§ **ENTRIES SUPPLIED**
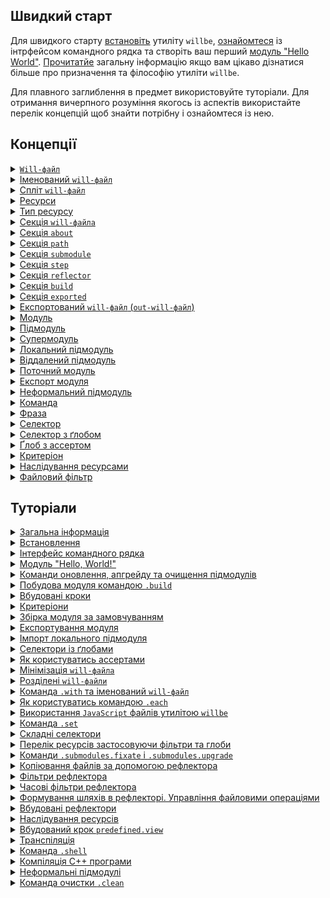 ## Швидкий старт

Для швидкого старту [встановіть](<./tutorial/Instalation.md>) утиліту `willbe`, [ознайомтеся](<./tutorial/CLI.md>) із інтрфейсом командного рядка та створіть ваш перший [модуль "Hello World"](<./tutorial/HelloWorld.md>). [Прочитатйе](<./tutorial/Abstract.md>) загальну інформацію якщо вам цікаво дізнатися більше про призначення та філософію утиліти `willbe`.

Для плавного заглиблення в предмет використовуйте туторіали. Для отримання вичерпного розуміння якогось із аспектів використайте перелік концепцій щоб знайти потрібну і ознайомтеся із нею.

## <a name="concepts"></a> Концепції

<details>
  <summary><a href="./concept/WillFile.md"><code>Will-файл</code></a></summary>
  Конфігураційний файл для опису та збірки модуля. Кожен формальний модуль має такий файл.
</details>
<details>
  <summary><a href="./concept/NamedAndSplitWillFile.md">Іменований <code>will-файл</code></a></summary>
  Вид <code>will-файла</code>, що має не стандартне ім'я файлу. Дозволяє мати більше одного модуля із різними іменами файлів в одній дерикторії
</details>
<details>
  <summary><a href="./concept/NamedAndSplitWillFile.md">Спліт <code>will-файл</code></a></summary>
  Розділення <code>will-файла</code> на два файла - для імпорту та експорту модуля
</details>
<details>
  <summary><a href="./concept/Structure.md#resource">Ресурси</a></summary>
  Структурна і функціональна одиниця <code>will-файла</code>. Ресурси одного типу зібрані в одній секції
</details>
<details>
  <summary><a href="./concept/Structure.md#resource-type">Тип ресурсу</a></summary>
  Функціональність пов'язана із групою ресурсів, обмежена призначенням. Приклад того які бувать типи ресурів: шлях, підмодуль, крок, збірка. Кожен тип ресурів має власне призначення і обробляється утиілітою по-різному.
</details>
<details>
  <summary><a href="./concept/Structure.md#section">Секція <code>will-файла</code></a></summary>
  Вища структурна одиниця <code>will-файла</code>, яка складається з ресурсів одного типу або полів, що описують даний модуль.
</details>
<details>
  <summary><a href="./concept/About.section.md">Секція <code>about</code></a></summary>
  Секція містить описову інформація про модуль
</details>
<details>
  <summary><a href="./concept/Path.section.md">Секція <code>path</code></a></summary>
  Секція представляє карту шляхів модуля для швидкого орієнтування в його файловій структурі
</details>
<details>
  <summary><a href="./concept/Submodule.section.md">Секція <code>submodule</code></a></summary>
  Секція містить інформацію про підмодулі.
</details>
<details>
  <summary><a href="./concept/Step.section.md">Секція <code>step</code></a></summary>
  Секція містить кроки, які можуть бути застосовані збіркою для побудови модуля.
</details>
<details>
  <summary><a href="./concept/Reflector.section.md">Секція <code>reflector</code></a></summary>
  Секція містить рефлектори - ресурси для виконання операцій над групами файлів
</details>
<details>
  <summary><a href="./concept/Build.section.md">Секція <code>build</code></a></summary>
  Ресурси секції (збірки) описують послідовність і умови виконання процедур створення модуля
</details>
<details>
  <summary><a href="./concept/Exported.section.md">Секція <code>exported</code></a></summary>
  Секція <code>out-will-файла</code>, програмно генерується при експортуванні модуля, містить перелік всіх експортованих файлів та використовується при імпортуванні даного модуля іншим
</details>
<details>
  <summary><a href="./concept/Export.md#out-will-file">Експортований <code>will-файл</code> (<code>out-will-файл</code>)</a></summary>
  <code>Out-will-файл</code> - різновид <code>will-файла</code> згенерованого утилітою при експортуванні модуля. Інші модулі можуть використати даний модуль імортувавши його <code>out-will-файл</code>
</details>
<details>
  <summary><a href="./concept/Module.md#module">Модуль</a></summary>
  Модулем називається сукупність файлів, які описані в <code>will-файлi</code>
</details>
<details>
  <summary><a href="./concept/Module.md#submodule">Підмодуль</a></summary>
  Окремий модуль з власним конфігураційним <code>will-файлом</code>, який використовується іншим модулем ( супермодулем )
</details>
<details>
  <summary><a href="./concept/Module.md#supermodule">Супермодуль</a></summary>
  Модуль, який включає в себе інші модулі ( підмодулі )
</details>
<details>
  <summary><a href="./concept/LocalAndRemoteSubmodules.md#local-submodule">Локальний підмодуль</a></summary>
  Підмодуль, який розташовується на машині користувача
</details>
<details>
  <summary><a href="./concept/LocalAndRemoteSubmodules.md#remote-submodule">Віддалений підмодуль</a></summary>
  Модуль, який знаходиться на віддаленому сервері, для використання завантажується на локальну машину
</details>
<details>
  <summary><a href="./concept/CurrentModule.md">Поточний модуль</a></summary>
  Модуль відносно якого виконуються операції. За замовчуванням цей модуль завантажується із файла <code>.will.yml</code> поточної дерикторії.
</details>
<details>
  <summary><a href="./concept/Export.md#module-export">Експорт модуля</a></summary>
  Особливий вид збірки необхідний для використання даного модуля іншими розробниками та модулями. Результатом експортування модуля є аретфакти, зокерма <code>out-will-file</code>.
</details>
<details>
  <summary><a href="./concept/InformalSubmodule.md">Неформальний підмодуль</a></summary>
  Група файлів, що не розповсюджується із <code>will-файлом</code>. Для такого підмодуля можливо створити <code>will-файл</code> та експортувати його самостійно
</details>
<details>
  <summary><a href="./concept/Command.md#command">Команда</a></summary>
  Рядок що містить фразу для позначення наміру розробника і дії, котрі будуть виконані утилітою по її введенні. Вводиться в інтерфейс командного рядка розробником
</details>
<details>
  <summary><a href="./concept/Command.md#will-phrase">Фраза</a></summary>
  Слово або декілька слів, відокремлених крапкою, позначає команду, яку має виконати утиліта
</details>
<details>
  <summary><a href="./concept/Selectors.md#selector">Селектор</a></summary>
  Рядок-посилання на ресурс або декілька ресурсів модуля.
</details>
<details>
  <summary><a href="./concept/Selectors.md#selector-with-glob">Селектор з ґлобом</a></summary>
  Селектор, який для вибору ресурсу використовує пошукові шаблони - ґлоби
</details>
<details>
  <summary><a href="./concept/Asserts.md">Ґлоб з ассертом</a></summary>
  Обмеження кількості ресурсів, що мають бути знайдені селектором з ґлобом.
</details>
<details>
  <summary><a href="./concept/Criterions.md">Критеріон</a></summary>
  Елемент порівняння для відбору ресусрів
</details>
<details>
  <summary><a href="./concept/Inheritability.md">Наслідування ресурсами</a></summary>
  Принцип опису модуля, згідно якого ресурс <code>will-файла</code> здатний використовувати (наслідувати) значення полів інших ресурсів того ж типу
</details>
<details>
  <summary><a href="./concept/FileFilter.md">Файловий фільтр</a></summary>
  Спосіб опису критеріїв відобору необхідних файлів для виконання деякої операції над групою файлів. Рефлектор містить два фільтра файлів: <code>src</code> та <code>dst</code>
</details>

## <a name="tutorials"></a> Туторіали

<details>
  <summary><a href="./tutorial/Abstract.md">Загальна інформація</a></summary>
  Загальна інформація. Чим утиліта <code>willbe</code> є і чим вона не являється
</details>
<details>
  <summary><a href="./tutorial/Instalation.md">Встановлення</a></summary>
  Процедура встановлення утиліти <code>willbe</code>
</details>
<details>
  <summary><a href="./tutorial/CLI.md">Інтерфейс командного рядка</a></summary>
  Як користуватися інтерфейсом командного рядка утиліти <code>willbe</code>. Застосування команд <code>.help</code> та <code>.list</code>
</details>
<details>
  <summary><a href="./tutorial/HelloWorld.md">Модуль "Hello, World!"</a></summary>
  Створення модуля "Hello, World!". Завантаження віддаленого підмодуля.
</details>
<details>
  <summary><a href="./tutorial/SubmodulesCommands.md">Команди оновлення, апгрейду та очищення підмодулів</a></summary>
  Команди оновлення підмодулів, апгрейду підмодулів автоматизовним перезаписом <code>will-файла</code> та очищення підмодулів видаленням завантажених файлів.
</details>
<details>
  <summary><a href="./tutorial/Build.md">Побудова модуля командою <code>.build</code></a></summary>
  Запуск окремих збірок модуля для його побудови
</details>
<details>
  <summary><a href="./tutorial/PredefinedSteps.md">Вбудовані кроки</a></summary>
  Як користуватись вбудованими кроками для роботи з віддаленими підмодулями
</details>
<details>
  <summary><a href="./tutorial/Criterions.md">Критеріони</a></summary>
  Як використовувати критеріони для відбору ресурсів
</details>
<details>
  <summary><a href="./tutorial/DefaultCriterionInWillFile.md">Збірка модуля за замовчуванням</a></summary>
  Як побудувати збірку, що запускається без явного указання аргумента команди <code>.build</code>
</details>
<details>
  <summary><a href="./tutorial/ExportedWillFile.md">Експортування модуля</a></summary>
  Експортування модуля для перевикористання його іншим розробником або модулем.
</details>
<details>
  <summary><a href="./tutorial/LocalSubmodulesImporting.md">Імпорт локального підмодуля</a></summary>
  Використання локального підмодуля із іншого модуля ( супермодуля ).
</details>
<details>
  <summary><a href="./tutorial/HowToUseSelectorsWithGlob.md">Селектори із ґлобами</a></summary>
  Як користуватись селекторами з ґлобами
</details>
<details>
  <summary><a href="./tutorial/HowToUseAsserts.md">Як користуватись ассертами</a></summary>
  Як ассерти допомогають зменшити кількість помилок при розробці
</details>
<details>
  <summary><a href="./tutorial/MinimizationOfWillFile.md">Мінімізація <code>will-файла</code></a></summary>
  Як мінімізувати <code>will-файл</code> за допомогою розгортання критеріонами із множинними значеннями
</details>
<details>
  <summary><a href="./tutorial/SplitWillFile.md">Розділені <code>will-файли</code></a></summary>
  Як створити та використовувати модуль із розділеними <code>will-файлами</code>
</details>
<details>
  <summary><a href="./tutorial/NamedWillFile.md">Команда <code>.with</code> та іменований <code>will-файл</code></a></summary>
  Як використовувати команду <code>.with</code>? Що таке іменований <code>will-файл</code>?
</details>
<details>
  <summary><a href="./tutorial/UsingEachCommand.md">Як користуватись командою <code>.each</code></a></summary>
  Команда <code>.each</code> для виконання одної дії для багатьох модулів чи підмодулів
</details>
<details>
  <summary><a href="./tutorial/UsingOfJSInWillbe.md">Використання <code>JavaScript</code> файлів утилітою <code>willbe</code></a></summary>
  Як використовувати <code>JavaScript</code> файлів в утиліті <code>willbe</code> для виконання складних сценаріїв побудови.
</details>
<details>
  <summary><a href="./tutorial/UsingSetCommand.md">Команда <code>.set</code></a></summary>
  Як користуватись командою <code>.set</code> для зміни станів утиліти, наприклад, для зміни рівня вербальності
</details>
<details>
  <summary><a href="./tutorial/ComplexSelector.md">Складні селектори</a></summary>
  Використання складних селекторів для відбору ресурсів із підмодулів
</details>
<details>
  <summary><a href="./tutorial/HowToList.md">Перелік ресурсів застосовуючи фільтри та глоби</a></summary>
  Як побудувати запит до утиліти та отримати перелік ресурсів застосовуючи фільтри та глоби.
</details>
<details>
  <summary><a href="./tutorial/SubmodulesVersionControl.md">Команди <code>.submodules.fixate</code> і <code>.submodules.upgrade</code></a></summary>
  Перевірка, оновлення і фіксування версій підмодулів в <code>will-файлі</code>
</details>
<details>
  <summary><a href="./tutorial/ReflectorUsing.md">Копіювання файлів за допомогою рефлектора</a></summary>
  Копіювання файлів за допомогою рефлектора, поле <code>recursive</code> рефлектора
</details>
<details>
  <summary><a href="./tutorial/ReflectorFilters.md">Фільтри рефлектора</a></summary>
  Використання фільтрів рефлектора для відбору файлів для копіювання
</details>
<details>
  <summary><a href="./tutorial/ReflectorTimeFilters.md">Часові фільтри рефлектора</a></summary>
  Як користуватись фільтрами відбору файлів по часу
</details>
<details>
  <summary><a href="./tutorial/ReflectorFSControl.md">Формування шляхів в рефлекторі. Управління файловими операціями</a></summary>
  В туторіалі показано як формуються шляхи рефлекторів та як управляти кількістю файлових операцій
</details>
<details>
  <summary><a href="./tutorial/PredefinedReflectorsUsing.md">Вбудовані рефлектори</a></summary>
  Використання вбудованих рефлекторів для розбиття на версію для відлагодження і для релізу. Побудова мультизбірок.
</details>
<details>
  <summary><a href="./tutorial/ResourceInheritability.md">Наслідування ресурсів</a></summary>
  Як користуватись наслідуванням ресурсів для перевикористання даних.
</details>
<details>
  <summary><a href="./tutorial/ViewStep.md">Вбудований крок <code>predefined.view</code></a></summary>
  Використання вбудованого кроку <code>predefined.view</code> для перегляду файлів
</details>
<details>
  <summary><a href="./tutorial/TranspileStep.md">Транспіляція</a></summary>
  Використання вбудованого кроку <code>predefined.transpile</code> для транспіляції <code>JavaScript</code> файлів або їх конкатенації.
</details>
<details>
  <summary><a href="./tutorial/HowToUseCommandShell.md">Команда <code>.shell</code> </a></summary>
  Команда для виклику зовнішніх програм утилітою <code>willbe</code> для вибраних модулів чи підмодулів.
</details>
<details>
  <summary><a href="./tutorial/WillbeAsMake.md">Компіляція С++ програми</a></summary>
  Використання утиліти <code>willbe</code> для компіляції С++ програми
</details>
<details>
  <summary><a href="./tutorial/InformalSubmodule.md">Неформальні підмодулі</a></summary>
  Імпортування неформальних підмодулів
</details>
<details>
  <summary><a href="./tutorial/CleanCommandUsing.md">Команда очистки <code>.clean</code></a></summary>
  Використання команди для очистки <code>.clean</code> для того щоб видалити згенеровані та тимчасові файли
</details>
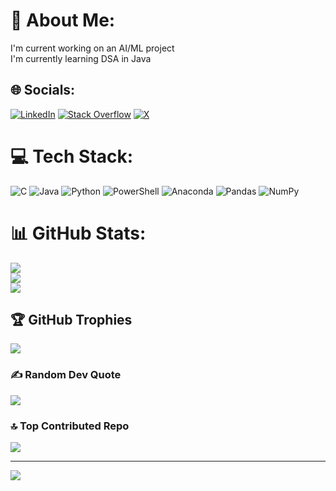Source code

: # 💫 About Me:
I'm current working on an AI/ML project<br>I'm currently learning DSA in Java


## 🌐 Socials:
[![LinkedIn](https://img.shields.io/badge/LinkedIn-%230077B5.svg?logo=linkedin&logoColor=white)](https://linkedin.com/in/Anuj-Lunawat) [![Stack Overflow](https://img.shields.io/badge/-Stackoverflow-FE7A16?logo=stack-overflow&logoColor=white)](https://stackoverflow.com/users/21663090) [![X](https://img.shields.io/badge/X-black.svg?logo=X&logoColor=white)](https://x.com/anujlunawat) 

# 💻 Tech Stack:
![C](https://img.shields.io/badge/c-%2300599C.svg?style=flat&logo=c&logoColor=white) ![Java](https://img.shields.io/badge/java-%23ED8B00.svg?style=flat&logo=openjdk&logoColor=white) ![Python](https://img.shields.io/badge/python-3670A0?style=flat&logo=python&logoColor=ffdd54) ![PowerShell](https://img.shields.io/badge/PowerShell-%235391FE.svg?style=flat&logo=powershell&logoColor=white) ![Anaconda](https://img.shields.io/badge/Anaconda-%2344A833.svg?style=flat&logo=anaconda&logoColor=white) ![Pandas](https://img.shields.io/badge/pandas-%23150458.svg?style=flat&logo=pandas&logoColor=white) ![NumPy](https://img.shields.io/badge/numpy-%23013243.svg?style=flat&logo=numpy&logoColor=white)
# 📊 GitHub Stats:
![](https://github-readme-stats.vercel.app/api?username=anujlunawat&theme=gruvbox_light&hide_border=false&include_all_commits=true&count_private=true)<br/>
![](https://github-readme-streak-stats.herokuapp.com/?user=anujlunawat&theme=gruvbox_light&hide_border=false)<br/>
![](https://github-readme-stats.vercel.app/api/top-langs/?username=anujlunawat&theme=gruvbox_light&hide_border=false&include_all_commits=true&count_private=true&layout=compact)

## 🏆 GitHub Trophies
![](https://github-profile-trophy.vercel.app/?username=anujlunawat&theme=radical&no-frame=false&no-bg=true&margin-w=4)

### ✍️ Random Dev Quote
![](https://quotes-github-readme.vercel.app/api?type=horizontal&theme=merko)

### 🔝 Top Contributed Repo
![](https://github-contributor-stats.vercel.app/api?username=anujlunawat&limit=5&theme=gruvbox_light&combine_all_yearly_contributions=true)

---
[![](https://visitcount.itsvg.in/api?id=anujlunawat&icon=0&color=0)](https://visitcount.itsvg.in)

<!-- Proudly created with GPRM ( https://gprm.itsvg.in ) -->
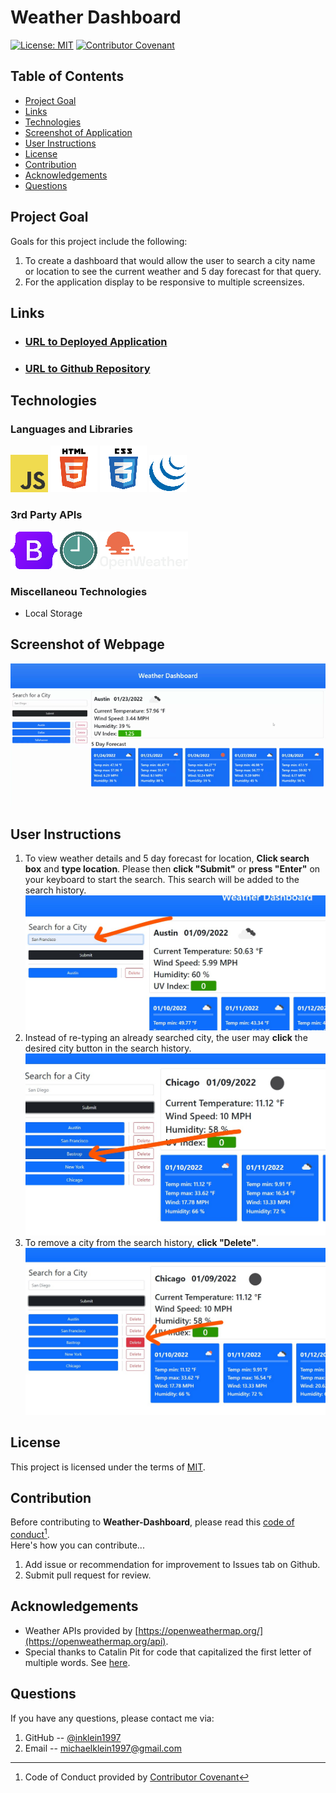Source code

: # Weather Dashboard
[![License: MIT](https://img.shields.io/badge/License-MIT-yellow.svg)](https://opensource.org/licenses/MIT)
[![Contributor Covenant](https://img.shields.io/badge/Contributor%20Covenant-2.1-4baaaa.svg)](code_of_conduct.md)
## Table of Contents
- [Project Goal](#Project-Goal)
- [Links](#Links)
- [Technologies](#Technologies)
- [Screenshot of Application](#Screenshot-of-Application)
- [User Instructions](#User-Instructions)
- [License](#License)
- [Contribution](#Contribution)
- [Acknowledgements](#Acknowledgements)
- [Questions](#Questions)

## Project Goal
Goals for this project include the following: 
1. To create a dashboard that would allow the user to search a city name or location to see the current weather and 5 day forecast for that query.
2. For the application display to be responsive to multiple screensizes.

## Links
- ### [URL to Deployed Application](https://inklein1997.github.io/Weather-Dashboard/)
- ### [URL to Github Repository](https://github.com/inklein1997/Weather-Dashboard)

## Technologies
### Languages and Libraries
![JavaScript Logo](./assets/images/javascript.png)
![HTML5 Logo](./assets/images/html5.png)
![CSS3 Logo](./assets/images/css3.png)
![jQuery Logo](./assets/images/jQuery-logo.png)

### 3rd Party APIs
[![Bootstrap Logo](./assets/images/Bootstrap-logo.png)](https://getbootstrap.com/)
[![MomentJS Logo](./assets/images/momentJS-logo.png)](https://momentjs.com/)
[![OpenWeatherMap Logo](./assets/images/open-weather-map-logo.png)](https://openweathermap.org/api)

### Miscellaneou Technologies
- Local Storage

## Screenshot of Webpage
![desktop screenshot of application](./assets/images/Weather-Dashboard-Landscape.gif/)

## User Instructions
1. To view weather details and 5 day forecast for location, **Click search box** and **type location**. Please then **click "Submit"** or **press "Enter"** on your keyboard to start the search.  This search will be added to the search history.<br>
![click search box and type in location](./assets/images/step1.jpg)
2. Instead of re-typing an already searched city, the user may **click** the desired city button in the search history. <br>
![click search box and type in location](./assets/images/step2.jpg)
3. To remove a city from the search history, **click "Delete"**. <br>
![click search box and type in location](./assets/images/step3.jpg)

## License
  This project is licensed under the terms of [MIT](https://opensource.org/licenses/MIT).
  
## Contribution
Before contributing to **Weather-Dashboard**, please read this [code of conduct](code_of_conduct.md)[^1].<br>
Here's how you can contribute...
1. Add issue or recommendation for improvement to Issues tab on Github.
2. Submit pull request for review.

## Acknowledgements
- Weather APIs provided by [https://openweathermap.org/](https://openweathermap.org/api).
- Special thanks to Catalin Pit for code that capitalized the first letter of multiple words.  See [here](https://www.freecodecamp.org/news/how-to-capitalize-words-in-javascript/).

## Questions
If you have any questions, please contact me via:
1. GitHub -- [@inklein1997](https://github.com/inklein1997)
2. Email -- michaelklein1997@gmail.com

[^1]: Code of Conduct provided by [Contributor Covenant](https://www.contributor-covenant.org/)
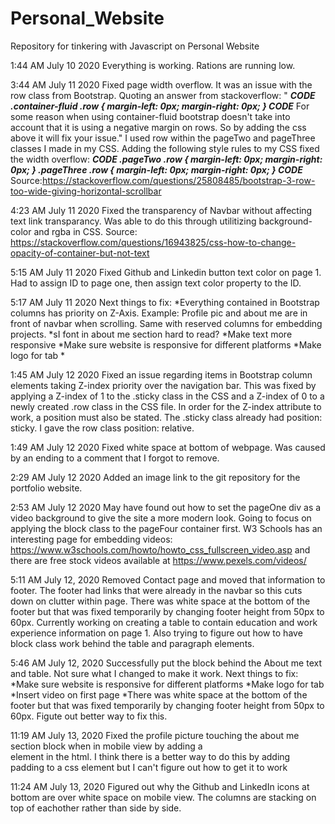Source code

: # Personal_Website
Repository for tinkering with Javascript on Personal Website

1:44 AM July 10 2020
Everything is working. Rations are running low.

3:44 AM July 11 2020
Fixed page width overflow. It was an issue with the row class from Bootstrap. Quoting an answer from stackoverflow: "
***CODE
.container-fluid .row {
    margin-left: 0px;
    margin-right: 0px;
}
CODE***
For some reason when using container-fluid bootstrap doesn't take into account that it is using a negative margin on rows. So by adding the css above it will fix your issue."
I used row within the pageTwo and pageThree classes I made in my CSS. Adding the following style rules to my CSS fixed the width overflow:
***CODE
.pageTwo .row {
    margin-left: 0px;
    margin-right: 0px;
}
.pageThree .row {
    margin-left: 0px;
    margin-right: 0px;
}
CODE***
Source:https://stackoverflow.com/questions/25808485/bootstrap-3-row-too-wide-giving-horizontal-scrollbar


4:23 AM July 11 2020
Fixed the transparency of Navbar without affecting text link transparancy. Was able to do this through utilitizing background-color and rgba in CSS.
Source: https://stackoverflow.com/questions/16943825/css-how-to-change-opacity-of-container-but-not-text

5:15 AM July 11 2020
Fixed Github and Linkedin button text color on page 1. Had to assign ID to page one, then assign text color property to the ID.

5:17 AM July 11 2020
Next things to fix:
*Everything contained in Bootstrap columns has priority on Z-Axis. Example: Profile pic and about me are in front of navbar when scrolling. Same with reserved columns for embedding projects.
*sI font in about me section hard to read?
*Make text more responsive
*Make sure website is responsive for different platforms
*Make logo for tab
*

1:45 AM July 12 2020
Fixed an issue regarding items in Bootstrap column elements taking Z-index priority over the navigation bar. This was fixed by applying a Z-index of 1 to the .sticky class in the CSS and a Z-index of 0 to a newly created .row class in the CSS file. In order for the Z-index attribute to work, a position must also be stated. The .sticky class already had position: sticky. I gave the row class position: relative.


1:49 AM July 12 2020
Fixed white space at bottom of webpage. Was caused by an ending to a comment that I forgot to remove.

2:29 AM July 12 2020
Added an image link to the git repository for the portfolio website.

2:53 AM July 12 2020
May have found out how to set the pageOne div as a video background to give the site a more modern look. Going to focus on applying the block class to the pageFour container first. W3 Schools has an interesting page for embedding videos: https://www.w3schools.com/howto/howto_css_fullscreen_video.asp and there are free stock videos available at https://www.pexels.com/videos/

5:11 AM July 12, 2020
Removed Contact page and moved that information to footer. The footer had links that were already in the navbar so this cuts down on clutter within page. There was white space at the bottom of the footer but that was fixed temporarily by changing footer height from 50px to 60px. Currently working on creating a table to contain education and work experience information on page 1. Also trying to figure out how to have block class work behind the table and paragraph elements.

5:46 AM July 12, 2020
Successfully put the block behind the About me text and table. Not sure what I changed to make it work. 
Next things to fix:
*Make sure website is responsive for different platforms
*Make logo for tab
*Insert video on first page
*There was white space at the bottom of the footer but that was fixed temporarily by changing footer height from 50px to 60px. Figute out better way to fix this.


11:19 AM July 13, 2020
Fixed the profile picture touching the about me section block when in mobile view by adding a <br> element in the html. I think there is a better way to do this by adding padding to a css element but I can't figure out how to get it to work

11:24 AM July 13, 2020
Figured out why the Github and LinkedIn icons at bottom are over white space on mobile view. The columns are stacking on top of eachother rather than side by side.
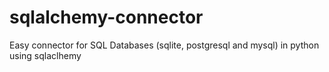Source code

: # sqlalchemy-connector
Easy connector for SQL Databases (sqlite, postgresql and mysql) in python using sqlaclhemy
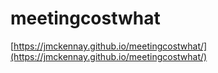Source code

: # meetingcostwhat
[https://jmckennay.github.io/meetingcostwhat/](https://jmckennay.github.io/meetingcostwhat/)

§ **EXERCISE REQUIREMENTS**
Which lines of the listing include the string "itsvg"? Pull them out.

§ **WRITTEN RESPONSE**
[![](https://visitcount.itsvg.in/api?id=anujlunawat&icon=0&color=0)](https://visitcount.itsvg.in)
<!-- Proudly created with GPRM ( https://gprm.itsvg.in ) -->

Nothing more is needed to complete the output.